Attached to the Sky Tower’s exterior is a pipe organ in the shape of a harp that plays in 5-minute bursts 20 times per day. Listed by Guinness World Records Ltd.’s Book of World Records as the world’s loudest, the pipe organ is capable of achieving 139 decibels (dB), surpassing the typical 120 dB of a thunder clap and nearly equaling the usual 140 dB of a jet engine. Played by two female musicians, the organ’s daily mix incudes opening and closing music, as well as the national anthems of participating countries, all of which can be heard up to 3.5 miles away.


Q. What is the official theme of Expo 2012? Why was it selected?

A. The theme for Expo 2012 is “The Living Ocean and Coast: Diversity of Resources and Sustainable Activities.” The motto refers to the manifold challenges of living in a time when the supply of drinkable water may go from tenuous to disastrous. According to the Washington, DC-headquartered World Bank, 80 percent of all countries currently suffer water shortages, while a total of 40 percent of the world’s population — a number exceeding 2 billion people — have limited or nonexistent access to clean water. Moreover, the International Centre for Integrated Mountain Development (ICIMOD) in Kathmandu, Nepal, reports that perhaps 3,200 Himalayan glaciers that source Asia’s nine biggest rivers — including the Ganges, Indus, Yangtze, Mekong, and Yellow — could literally melt away by 2035, due to measurable global warming. Nearly 1.3 billion people from Pakistan to Myanmar depend on these rivers for liquid sustenance.

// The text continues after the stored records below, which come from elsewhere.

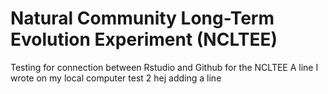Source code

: # Natural Community Long-Term Evolution Experiment (NCLTEE)
Testing for connection between Rstudio and Github for the NCLTEE 
A line I wrote on my local computer 
test 2 
hej 
 adding a line 
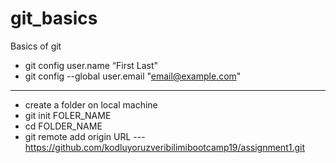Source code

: # git_basics
Basics of git

* git config user.name “First Last" 
* git config --global user.email "email@example.com"
-----

* create a folder on local machine
* git init FOLER_NAME
* cd FOLDER_NAME
* git remote add origin URL --- https://github.com/kodluyoruzveribilimibootcamp19/assignment1.git


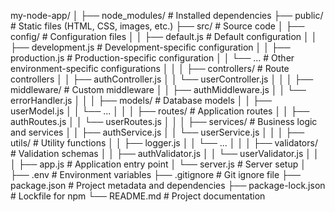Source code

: my-node-app/
│
├── node_modules/      # Installed dependencies
├── public/            # Static files (HTML, CSS, images, etc.)
├── src/               # Source code
│   ├── config/        # Configuration files
│   │   ├── default.js # Default configuration
│   │   ├── development.js # Development-specific configuration
│   │   ├── production.js  # Production-specific configuration
│   │   └── ...        # Other environment-specific configurations
│   │
│   ├── controllers/   # Route controllers
│   │   ├── authController.js
│   │   └── userController.js
│   │
│   ├── middleware/    # Custom middleware
│   │   ├── authMiddleware.js
│   │   └── errorHandler.js
│   │
│   ├── models/        # Database models
│   │   ├── userModel.js
│   │   └── ...
│   │
│   ├── routes/        # Application routes
│   │   ├── authRoutes.js
│   │   └── userRoutes.js
│   │
│   ├── services/      # Business logic and services
│   │   ├── authService.js
│   │   └── userService.js
│   │
│   ├── utils/         # Utility functions
│   │   ├── logger.js
│   │   └── ...
│   │
│   ├── validators/    # Validation schemas
│   │   ├── authValidator.js
│   │   └── userValidator.js
│   │
│   ├── app.js         # Application entry point
│   └── server.js      # Server setup
│
├── .env               # Environment variables
├── .gitignore         # Git ignore file
├── package.json       # Project metadata and dependencies
├── package-lock.json  # Lockfile for npm
└── README.md          # Project documentation
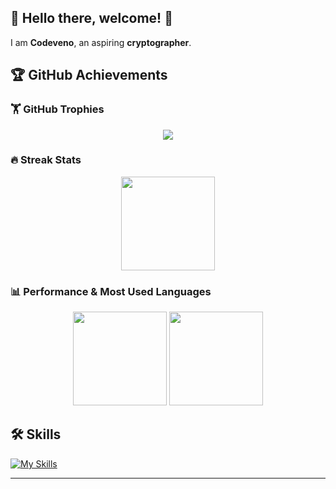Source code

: ## 👋 Hello there, welcome! 💪  

I am **Codeveno**, an aspiring **cryptographer**.  

## 🏆 GitHub Achievements  

### 🏋️ GitHub Trophies  
<p align="center">
  <img src="https://github-profile-trophy.vercel.app/?username=codeveno&theme=onedark&column=7">
</p>  

### 🔥 Streak Stats  
<p align="center">
   <img src="https://streak-stats.demolab.com/?user=codeveno&theme=radical&hide_border=true" height="150">
</p>

### 📊 Performance & Most Used Languages  
<p align="center">
   <img src="https://github-readme-stats.vercel.app/api?username=codeveno&show_icons=true&theme=radical" height="150">
   <img src="https://github-readme-stats.vercel.app/api/top-langs/?username=codeveno&layout=compact&theme=radical" height="150">
</p>


## 🛠️ Skills  

[![My Skills](https://skillicons.dev/icons?i=python,java,c,javascript,bash,linux,windows,mysql,postgres,mongodb,sqlite,github,git,tensorflow,pytorch,opencv,vscode,metasploit,wireshark,burpsuite,nmap,bettercap,gnupg,openssl,hashcat,veracrypt,archlinux,debian,nt,ubuntu,nginx,apache,selenium,gradle&theme=dark)](https://skillicons.dev)

---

Other countries’ supply is menaced for reasons that lie more with threatening enemies than threatening environments. Nations such as Cambodia, Syria, Bulgaria, the Congo, Gambia, and the Sudan receive 75 percent or more of their fresh water from rivers whose sources lie within the control of belligerent neighbors. Expo 2012’s mission, in part, will be to explore technological innovations that can alleviate the expected shortages, but it will also attempt to shift attendees’ perspective about water problems from a local mindset to a global one. The message will be brief but hopefully memorable: What affects someone in Nepal also impacts someone in Nebraska.

Expo 2012 continues the ecological motif that first appeared at Expo ‘74, in Spokane, WA. Its “Celebrating our Fresh, New Environment” theme extended an emerging Green consciousness, evidenced by the first nationwide Earth Day celebration, the passage of the Clean Air Act, as well as the creation of the Environmental Protection Agency, all just four years before in 1970. Subsequent expos, such as Expo ‘75 in Okinawa, Japan, offered “The Sea We Would Like to See,” and was situated mostly on a floating ocean platform called the Aquapolis. Similarly, “Ships and the Sea” was the theme of Expo ‘92 in Genoa, Italy, while “The Oceans, A Heritage for the Future” served as the rhetorical banner for Expo ‘98 in Lisbon, Portugal. The most recent international/specialized fair, Expo 2008 in Zaragoza, Spain, relied on “Water and Sustainable Development” as the fair’s unifying tagline.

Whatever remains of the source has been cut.